(Collected data)
════════════════
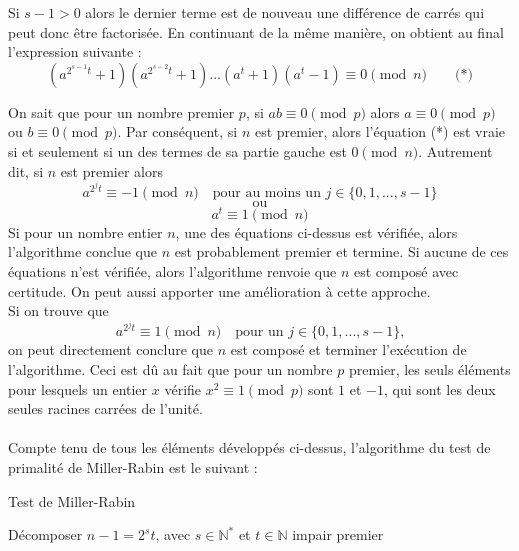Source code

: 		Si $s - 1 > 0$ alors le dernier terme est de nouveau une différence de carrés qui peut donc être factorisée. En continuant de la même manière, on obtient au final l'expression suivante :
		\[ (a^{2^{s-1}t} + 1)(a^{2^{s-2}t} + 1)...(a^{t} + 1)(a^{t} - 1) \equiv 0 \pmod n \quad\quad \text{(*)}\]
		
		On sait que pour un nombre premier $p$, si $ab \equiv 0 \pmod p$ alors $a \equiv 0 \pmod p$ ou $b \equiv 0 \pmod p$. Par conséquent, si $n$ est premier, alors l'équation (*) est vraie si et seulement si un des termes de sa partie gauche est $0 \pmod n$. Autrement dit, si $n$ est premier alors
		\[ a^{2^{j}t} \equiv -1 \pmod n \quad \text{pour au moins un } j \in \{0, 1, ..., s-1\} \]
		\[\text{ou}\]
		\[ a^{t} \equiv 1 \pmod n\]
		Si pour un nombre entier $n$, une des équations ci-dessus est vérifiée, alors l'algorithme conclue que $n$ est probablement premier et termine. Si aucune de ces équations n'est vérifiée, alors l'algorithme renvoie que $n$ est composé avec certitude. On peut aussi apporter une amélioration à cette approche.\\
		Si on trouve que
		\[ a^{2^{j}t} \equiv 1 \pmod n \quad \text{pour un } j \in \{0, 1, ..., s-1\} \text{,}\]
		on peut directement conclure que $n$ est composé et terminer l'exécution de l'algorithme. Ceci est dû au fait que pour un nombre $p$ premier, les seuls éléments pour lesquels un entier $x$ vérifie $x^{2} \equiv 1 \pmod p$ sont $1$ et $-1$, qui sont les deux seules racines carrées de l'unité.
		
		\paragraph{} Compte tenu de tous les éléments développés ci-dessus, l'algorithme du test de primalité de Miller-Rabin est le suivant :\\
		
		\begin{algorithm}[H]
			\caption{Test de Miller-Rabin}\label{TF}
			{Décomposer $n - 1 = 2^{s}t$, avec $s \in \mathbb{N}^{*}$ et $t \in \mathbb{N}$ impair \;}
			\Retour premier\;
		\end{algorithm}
════════════════
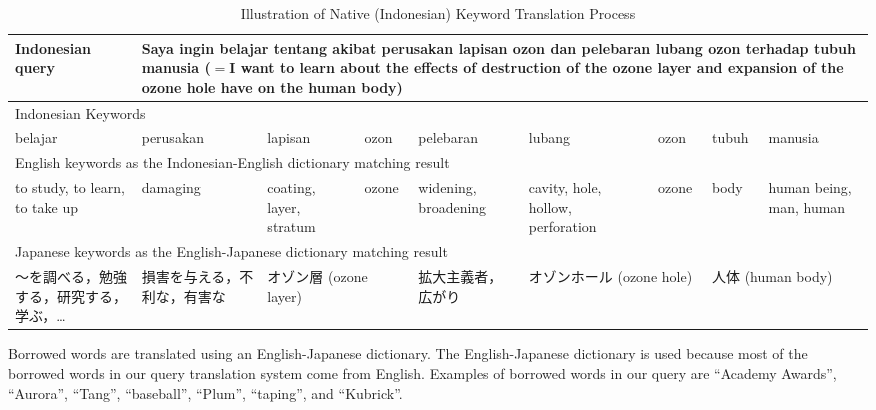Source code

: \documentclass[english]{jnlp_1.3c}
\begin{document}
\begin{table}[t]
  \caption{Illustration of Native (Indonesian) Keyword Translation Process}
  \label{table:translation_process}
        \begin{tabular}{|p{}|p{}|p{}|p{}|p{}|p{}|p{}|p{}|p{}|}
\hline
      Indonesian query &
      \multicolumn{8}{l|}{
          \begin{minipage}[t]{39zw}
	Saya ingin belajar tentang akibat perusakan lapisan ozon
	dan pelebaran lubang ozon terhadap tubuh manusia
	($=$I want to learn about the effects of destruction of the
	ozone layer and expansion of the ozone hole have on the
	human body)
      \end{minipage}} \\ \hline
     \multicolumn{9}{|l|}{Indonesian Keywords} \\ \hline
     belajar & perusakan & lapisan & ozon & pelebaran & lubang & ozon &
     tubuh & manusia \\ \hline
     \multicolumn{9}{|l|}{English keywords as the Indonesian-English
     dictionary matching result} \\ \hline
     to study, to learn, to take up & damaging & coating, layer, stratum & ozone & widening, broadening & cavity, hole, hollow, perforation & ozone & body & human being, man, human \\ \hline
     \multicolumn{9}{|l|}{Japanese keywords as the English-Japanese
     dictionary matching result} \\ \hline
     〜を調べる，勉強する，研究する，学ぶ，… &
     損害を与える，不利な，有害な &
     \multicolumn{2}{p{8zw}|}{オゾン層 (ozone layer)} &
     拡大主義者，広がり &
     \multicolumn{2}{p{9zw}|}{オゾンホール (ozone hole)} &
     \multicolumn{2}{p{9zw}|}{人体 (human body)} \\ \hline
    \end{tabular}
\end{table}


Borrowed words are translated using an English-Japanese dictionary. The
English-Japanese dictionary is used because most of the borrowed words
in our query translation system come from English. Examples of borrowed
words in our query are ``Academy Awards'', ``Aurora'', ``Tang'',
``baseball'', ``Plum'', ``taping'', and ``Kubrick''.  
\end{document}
════════════════
Where does the word "Miller" occur in the data? Copy every line that has it.

The answer ▸
		\paragraph{} Compte tenu de tous les éléments développés ci-dessus, l'algorithme du test de primalité de Miller-Rabin est le suivant :\\
			\caption{Test de Miller-Rabin}\label{TF}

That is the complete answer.